Available data ::
▽
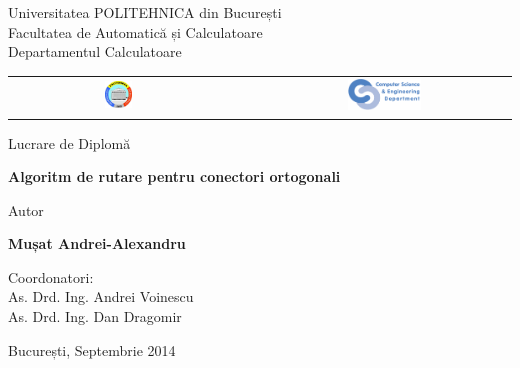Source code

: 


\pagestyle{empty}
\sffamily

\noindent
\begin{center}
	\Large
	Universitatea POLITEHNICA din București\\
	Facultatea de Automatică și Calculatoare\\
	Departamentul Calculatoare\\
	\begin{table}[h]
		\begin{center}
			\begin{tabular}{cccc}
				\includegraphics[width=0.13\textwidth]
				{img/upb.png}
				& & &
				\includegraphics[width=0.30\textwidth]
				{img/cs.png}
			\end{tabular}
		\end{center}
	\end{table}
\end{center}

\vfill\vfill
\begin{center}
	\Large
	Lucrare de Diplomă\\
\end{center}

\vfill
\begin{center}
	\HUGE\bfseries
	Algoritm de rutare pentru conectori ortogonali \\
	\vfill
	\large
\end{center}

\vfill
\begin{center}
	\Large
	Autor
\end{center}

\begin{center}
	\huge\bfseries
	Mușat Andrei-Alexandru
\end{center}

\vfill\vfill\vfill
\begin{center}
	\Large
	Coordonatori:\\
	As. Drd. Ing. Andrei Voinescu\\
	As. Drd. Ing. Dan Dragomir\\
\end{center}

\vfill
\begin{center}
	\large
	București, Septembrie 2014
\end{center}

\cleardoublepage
△
▽
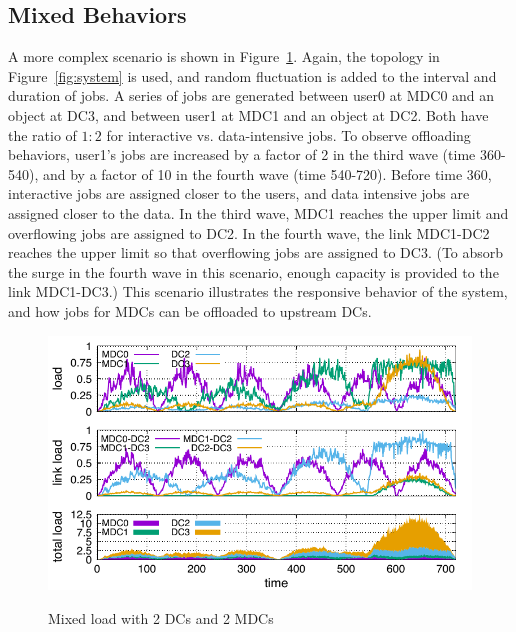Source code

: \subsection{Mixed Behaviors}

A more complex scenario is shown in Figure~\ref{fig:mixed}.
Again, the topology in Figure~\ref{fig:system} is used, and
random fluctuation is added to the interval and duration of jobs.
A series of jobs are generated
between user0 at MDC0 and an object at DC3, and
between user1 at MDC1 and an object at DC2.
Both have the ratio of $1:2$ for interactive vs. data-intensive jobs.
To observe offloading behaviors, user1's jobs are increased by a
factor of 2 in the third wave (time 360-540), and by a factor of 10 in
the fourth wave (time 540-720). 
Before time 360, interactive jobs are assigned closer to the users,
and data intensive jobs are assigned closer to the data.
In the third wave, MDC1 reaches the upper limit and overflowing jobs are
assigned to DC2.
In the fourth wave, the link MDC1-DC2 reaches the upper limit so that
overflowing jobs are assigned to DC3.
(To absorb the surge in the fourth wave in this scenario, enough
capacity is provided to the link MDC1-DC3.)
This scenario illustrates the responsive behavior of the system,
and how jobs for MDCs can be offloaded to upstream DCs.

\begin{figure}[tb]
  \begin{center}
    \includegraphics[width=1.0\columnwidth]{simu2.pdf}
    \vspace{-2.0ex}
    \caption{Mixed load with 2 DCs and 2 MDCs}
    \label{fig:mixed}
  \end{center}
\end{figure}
△
▽
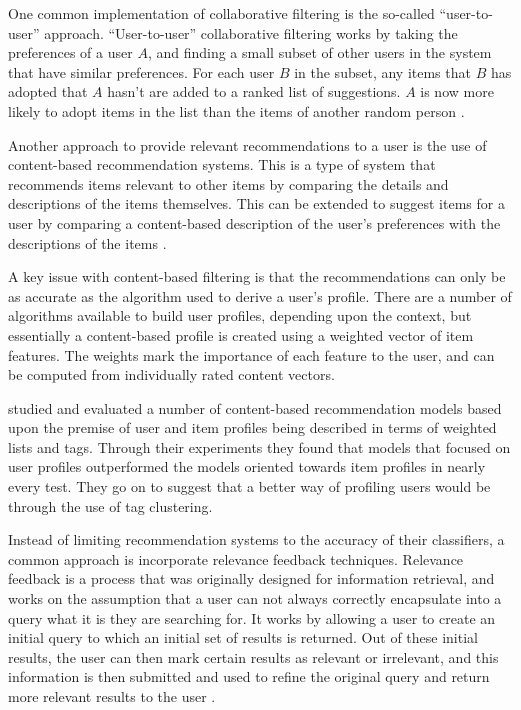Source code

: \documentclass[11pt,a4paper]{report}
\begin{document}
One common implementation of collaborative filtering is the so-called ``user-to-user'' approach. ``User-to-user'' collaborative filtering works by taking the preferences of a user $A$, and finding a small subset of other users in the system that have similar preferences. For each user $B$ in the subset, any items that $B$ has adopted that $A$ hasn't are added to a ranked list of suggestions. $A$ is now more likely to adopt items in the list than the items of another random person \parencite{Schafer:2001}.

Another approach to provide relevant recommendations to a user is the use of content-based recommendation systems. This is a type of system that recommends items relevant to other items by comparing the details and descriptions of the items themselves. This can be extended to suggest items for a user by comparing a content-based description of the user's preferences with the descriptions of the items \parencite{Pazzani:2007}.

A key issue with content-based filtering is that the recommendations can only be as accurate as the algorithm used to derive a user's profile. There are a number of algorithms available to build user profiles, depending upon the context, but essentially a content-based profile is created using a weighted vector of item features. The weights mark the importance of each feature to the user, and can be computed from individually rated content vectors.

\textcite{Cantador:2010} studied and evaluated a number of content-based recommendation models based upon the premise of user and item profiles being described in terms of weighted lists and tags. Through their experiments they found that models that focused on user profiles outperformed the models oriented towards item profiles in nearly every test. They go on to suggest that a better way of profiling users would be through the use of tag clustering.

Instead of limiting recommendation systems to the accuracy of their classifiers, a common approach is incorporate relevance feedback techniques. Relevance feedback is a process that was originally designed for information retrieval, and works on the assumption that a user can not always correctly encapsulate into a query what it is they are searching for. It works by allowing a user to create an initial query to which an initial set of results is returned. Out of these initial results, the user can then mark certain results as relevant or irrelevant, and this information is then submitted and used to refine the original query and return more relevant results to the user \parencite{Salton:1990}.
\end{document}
△
In the material above, find every line with the word "upper" and show it.

Answer to the problem ::
In the third wave, MDC1 reaches the upper limit and overflowing jobs are
In the fourth wave, the link MDC1-DC2 reaches the upper limit so that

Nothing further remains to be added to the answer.